I have a GWT page with a listing (from the datastore) on it. I understand how I can get this listing after the page is loaded, with an async call, but I want to make sure that when the page is loaded initially, it has valid data in it. Otherwise, the page loads most of the way, and then the listing is filled in, which leads to a choppy load, and a longer time the user needs to wait before the page loads.

So, how can I get data from the server into the page when it loads? Is there a way to call the server-side service from the constructor of my UIBinder class? I can't call the actual service implementation, since the client-side code can't reference the server-side code, right?

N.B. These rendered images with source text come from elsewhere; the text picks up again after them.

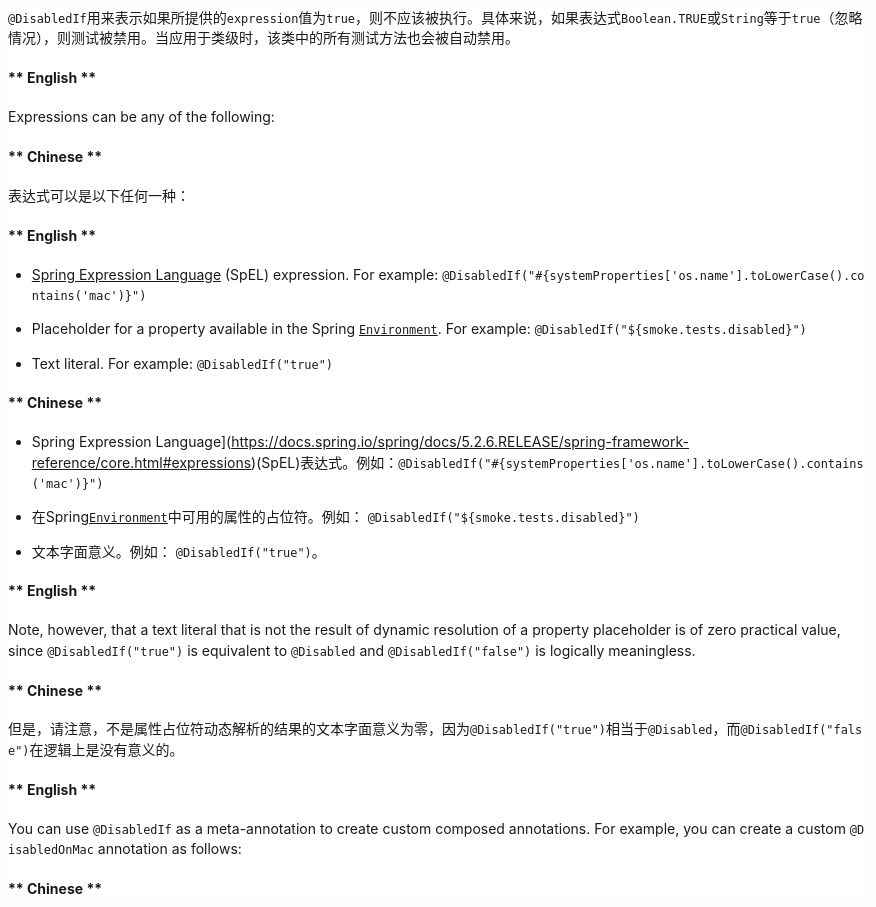 `@DisabledIf`用来表示如果所提供的`expression`值为`true`，则不应该被执行。具体来说，如果表达式`Boolean.TRUE`或`String`等于`true`（忽略情况），则测试被禁用。当应用于类级时，该类中的所有测试方法也会被自动禁用。





#### ** English **

Expressions can be any of the following:
#### ** Chinese **

表达式可以是以下任何一种：





#### ** English **

- [Spring Expression Language](https://docs.spring.io/spring/docs/5.2.6.RELEASE/spring-framework-reference/core.html#expressions) (SpEL) expression. For example: `@DisabledIf("#{systemProperties['os.name'].toLowerCase().contains('mac')}")`

- Placeholder for a property available in the Spring [`Environment`](https://docs.spring.io/spring/docs/5.2.6.RELEASE/spring-framework-reference/core.html#beans-environment). For example: `@DisabledIf("${smoke.tests.disabled}")`

- Text literal. For example: `@DisabledIf("true")`

#### ** Chinese **

- Spring Expression Language](https://docs.spring.io/spring/docs/5.2.6.RELEASE/spring-framework-reference/core.html#expressions)(SpEL)表达式。例如：`@DisabledIf("#{systemProperties['os.name'].toLowerCase().contains('mac')}")`

- 在Spring[`Environment`](https://docs.spring.io/spring/docs/5.2.6.RELEASE/spring-framework-reference/core.html#beans-environment)中可用的属性的占位符。例如： `@DisabledIf("${smoke.tests.disabled}")`

- 文本字面意义。例如： `@DisabledIf("true")`。




#### ** English **

Note, however, that a text literal that is not the result of dynamic resolution of a property placeholder is of zero practical value, since `@DisabledIf("true")` is equivalent to `@Disabled` and `@DisabledIf("false")` is logically meaningless.
#### ** Chinese **

但是，请注意，不是属性占位符动态解析的结果的文本字面意义为零，因为`@DisabledIf("true")`相当于`@Disabled`，而`@DisabledIf("false")`在逻辑上是没有意义的。





#### ** English **

You can use `@DisabledIf` as a meta-annotation to create custom composed annotations. For example, you can create a custom `@DisabledOnMac` annotation as follows:
#### ** Chinese **
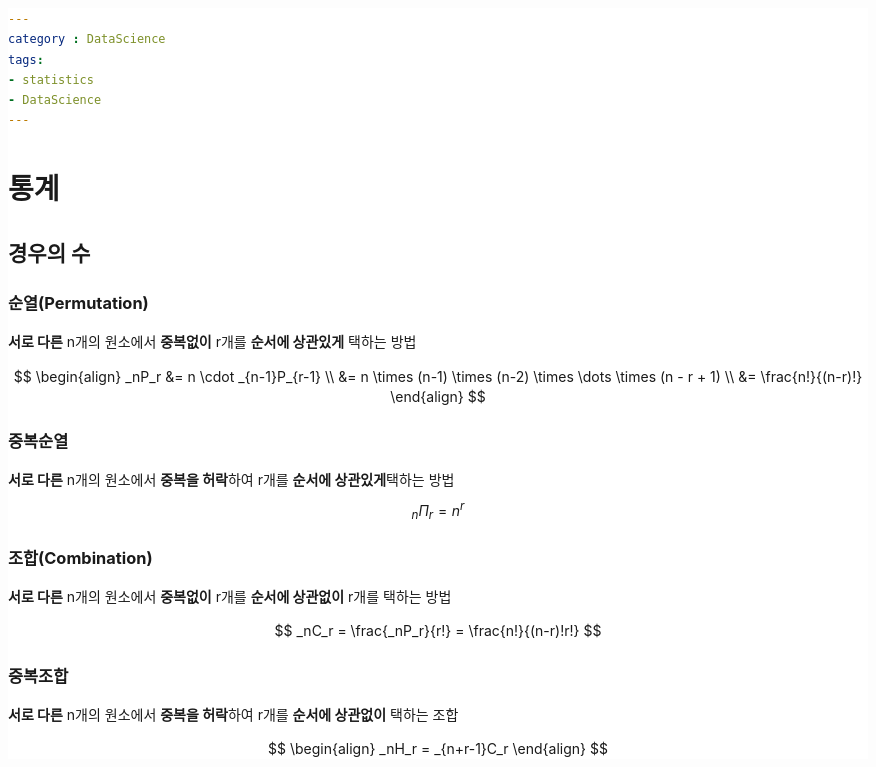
 ```yaml
---
category : DataScience
tags:
- statistics
- DataScience
---
```


# 통계

## 경우의 수

### 순열(Permutation)

**서로 다른** n개의 원소에서 **중복없이** r개를 **순서에 상관있게** 택하는 방법

$$
\begin{align}
_nP_r &= n \cdot _{n-1}P_{r-1} \\
&= n \times (n-1) \times (n-2) \times \dots \times (n - r + 1) \\
&= \frac{n!}{(n-r)!}
\end{align}
$$



### 중복순열

**서로 다른** n개의 원소에서 **중복을 허락**하여 r개를 **순서에 상관있게**택하는 방법
$$
_n\Pi_r = n^r
$$



### 조합(Combination)

**서로 다른** n개의 원소에서 **중복없이** r개를 **순서에 상관없이** r개를 택하는 방법

$$
_nC_r = \frac{_nP_r}{r!} = \frac{n!}{(n-r)!r!}
$$



### 중복조합

**서로 다른** n개의 원소에서 **중복을 허락**하여 r개를 **순서에 상관없이** 택하는 조합

$$
\begin{align}
_nH_r = _{n+r-1}C_r
\end{align}
$$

Surely this can't be a unique need, but I can't seem to find any tips on Google (though I might not be searching the right terms).

A: 

You could hide your whole page content until the data is loaded to avoid the choppy effect.

But the most user friendly way would be to display a loading message on your page load. Then in the success and failed events of your async call, after the data is bind, hide the loading message.

DrDro
One of the things I am trying to avoid is the delay in page loading. It seems that there is no need to make an async call immediately after loading the page, since the data should be available as the page loads.
pkaeding
+1  A: 

What I've done in my own project to solve the same problem is to use JSP to embed the data that I need into the page source as javascript objects. That way the data is already there by the time onModuleLoad() is called. Google have a bit of documentation on how to read javascript objects into your java code.

Obviously you'll need to know a little bit about jsp as well.

hambend
This looks very promising; thanks!
pkaeding
I would suggest using the `Dictionary` class, which can read simple JSON maps which get written to the page on page load. http://google-web-toolkit.googlecode.com/svn/javadoc/2.1/com/google/gwt/i18n/client/Dictionary.html -- very useful for this kind of thing.
Jason Hall
Good point. `Dictionary` will work fine and probably save you some lines of code. It's not as powerful as using JSNI overlays, though. You need to parse numeric and boolean values yourself, and more importantly it has no support for arrays. What you should use depends on the information you're embedding.
hambend
Thanks, JSNI was the ticket! I needed to load arrays, so I didn't go the `Dictionary` approach, but I will keep that in mind for the future.